Its predecessor, 2013’s Volume One: 1955-1967, set the tone, tracing Owens’ rise from humble session player to chart-dominating phenomenon during his most influential period. It left off the year the classic Buckaroos lineup of Don Rich, Tom Brumley, Doyle Holly, and Willie Cantu came to an end when drummer Cantu departed the group.
For the years 1967-1975, the effects of some of that change—along with other band and label transitions—is heard in the songs, the showman occasionally shelving the Bakersfield sound for the psychedelic twang of 1969’s “Tall Dark Stranger” (a #1 hit), a folksy cover like “Bridge Over Troubled Water,” (#9) and the out-of-the-box “I Wouldn’t Live in New York City (If They Gave Me The Whole Dang Town), recorded on West 46th Street in The Big Apple.

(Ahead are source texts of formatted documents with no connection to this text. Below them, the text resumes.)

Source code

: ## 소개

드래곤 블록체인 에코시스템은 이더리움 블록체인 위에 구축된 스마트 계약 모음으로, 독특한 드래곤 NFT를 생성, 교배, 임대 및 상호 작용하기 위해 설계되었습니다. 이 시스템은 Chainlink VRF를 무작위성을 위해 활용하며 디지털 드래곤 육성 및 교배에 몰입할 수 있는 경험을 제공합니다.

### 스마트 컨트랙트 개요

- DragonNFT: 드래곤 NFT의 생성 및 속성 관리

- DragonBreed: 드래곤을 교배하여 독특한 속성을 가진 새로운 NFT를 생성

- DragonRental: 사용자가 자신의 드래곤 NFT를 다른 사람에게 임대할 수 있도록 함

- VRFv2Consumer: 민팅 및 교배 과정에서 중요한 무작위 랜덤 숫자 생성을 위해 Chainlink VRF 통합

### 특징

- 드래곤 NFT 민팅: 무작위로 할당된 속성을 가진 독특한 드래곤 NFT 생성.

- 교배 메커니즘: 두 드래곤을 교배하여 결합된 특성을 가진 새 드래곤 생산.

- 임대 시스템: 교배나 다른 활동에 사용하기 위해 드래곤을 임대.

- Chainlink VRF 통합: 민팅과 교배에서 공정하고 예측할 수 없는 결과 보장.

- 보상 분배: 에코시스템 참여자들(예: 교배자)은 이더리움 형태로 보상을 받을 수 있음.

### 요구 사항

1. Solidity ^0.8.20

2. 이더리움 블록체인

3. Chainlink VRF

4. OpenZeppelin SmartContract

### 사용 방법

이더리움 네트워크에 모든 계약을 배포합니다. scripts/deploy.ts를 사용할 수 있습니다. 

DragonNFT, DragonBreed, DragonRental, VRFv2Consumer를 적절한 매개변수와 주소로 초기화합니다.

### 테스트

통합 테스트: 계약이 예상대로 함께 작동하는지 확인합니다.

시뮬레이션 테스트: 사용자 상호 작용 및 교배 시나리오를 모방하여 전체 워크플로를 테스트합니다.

Surely Owens himself, who traded in so many winks and nudges on Hee Haw, would appreciate songs like “Big in Vegas (Live in Las Vegas),” “Las Vegas Lament (Live in Las Vegas),” and “Made in Japan (Live in Japan)” neatly collected here. Similar nods like these include Owens’ tribute of sorts to The Beatles with “41st Street Lonely Hearts Club” (a riff echoing the melody of “Act Naturally,” which the Fab Four covered on Help!), and the playful, live in Japan version of “On the Cover of the Music City News,” a reimagining of Dr. Hook’s “Rolling Stone” satire of rockstar celebrity.
At the end of this marathon listen emerges a deep, full sense of the man and his music, tabulated as much through his studio work as in colorful live cuts like “I’ve Got a Tiger By the Tail” (performed, slightly faster than the studio version, in 1972 for President Johnson at the White House) and the truthful zing of previously unreleased outtakes like “He Ain’t Been Out Bowling with the Boys.” With additional commentary from his autobiography, Buck ’Em!, to fill in picture, Volume Two rounds out a comprehensive look at a much-loved, and equally commodified, figure of country music.